Joop Stakenburg , also John , (born January 21, 1928 in Amsterdam , † October 20, 1989 in Ansbach ) was a Dutch cyclist and pacemaker .

Joop Stakenburg was a professional from 1951 to 1963. The greatest success he known at that time was third place at the Dutch Standing Championships. In the “Kraantje Lek” team he drove numerous road races with Jan Derksen, among others . He also used the first name "John" because he found it more international than "Joop".

Stakenburg had greater success as a pacemaker. In 1970 he led his compatriot Cees Stam to his first stayer world championship, still as an amateur . In 1973 and 1974, the two won the standing world championship for professionals together.
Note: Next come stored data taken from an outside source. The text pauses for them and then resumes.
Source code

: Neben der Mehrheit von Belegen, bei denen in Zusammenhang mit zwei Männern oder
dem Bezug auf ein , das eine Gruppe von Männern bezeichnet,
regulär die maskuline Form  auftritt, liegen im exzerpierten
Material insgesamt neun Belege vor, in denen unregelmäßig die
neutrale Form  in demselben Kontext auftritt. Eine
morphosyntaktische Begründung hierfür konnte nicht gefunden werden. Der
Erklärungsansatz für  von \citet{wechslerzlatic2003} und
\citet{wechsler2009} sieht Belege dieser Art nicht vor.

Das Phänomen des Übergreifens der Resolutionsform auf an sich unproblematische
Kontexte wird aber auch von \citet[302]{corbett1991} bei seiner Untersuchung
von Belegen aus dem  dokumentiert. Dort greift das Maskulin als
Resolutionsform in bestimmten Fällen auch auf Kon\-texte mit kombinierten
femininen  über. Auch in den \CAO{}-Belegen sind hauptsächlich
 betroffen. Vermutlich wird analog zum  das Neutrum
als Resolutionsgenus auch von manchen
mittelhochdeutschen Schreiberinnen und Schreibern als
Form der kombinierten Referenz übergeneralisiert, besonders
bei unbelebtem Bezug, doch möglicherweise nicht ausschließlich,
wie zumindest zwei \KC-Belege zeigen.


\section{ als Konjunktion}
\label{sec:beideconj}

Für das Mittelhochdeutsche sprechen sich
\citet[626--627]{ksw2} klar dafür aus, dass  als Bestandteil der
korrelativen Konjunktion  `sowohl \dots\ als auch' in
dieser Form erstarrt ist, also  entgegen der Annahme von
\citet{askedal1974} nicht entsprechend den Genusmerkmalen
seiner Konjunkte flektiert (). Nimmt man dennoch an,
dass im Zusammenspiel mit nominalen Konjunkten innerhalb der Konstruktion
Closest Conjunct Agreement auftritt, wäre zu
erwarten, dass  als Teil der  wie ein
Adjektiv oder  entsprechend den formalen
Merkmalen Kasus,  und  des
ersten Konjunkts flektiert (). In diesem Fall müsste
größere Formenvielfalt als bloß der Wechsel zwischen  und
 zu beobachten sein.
On February 2, 1978, Nico Been set an hourly world record behind Stakenburg in the Ferry-Dusika-Hallenstadion in Vienna with 74.272 kilometers . In 1986 Stakenburg led Fred Rompelberg to two new records on the Olympic cycling track in Moscow : over 100 kilometers behind the engine (1: 13.55 hours) and the world hour record (81 kilometers). Rompelberg thus improved his two own records from 1982.

In 1989 Stakenburg was killed in an accident on a motorway in Germany on the way to a bike race. His pacemaker was on the trailer.

Individual evidence

  1. René Jacobs, Hector Mahau, Harry Van Den Bremt, René Pirotte: Velo Gotha . Editions Presses de Belgique, Brussels 1984, OCLC 64116466 , p. 720 (Dutch).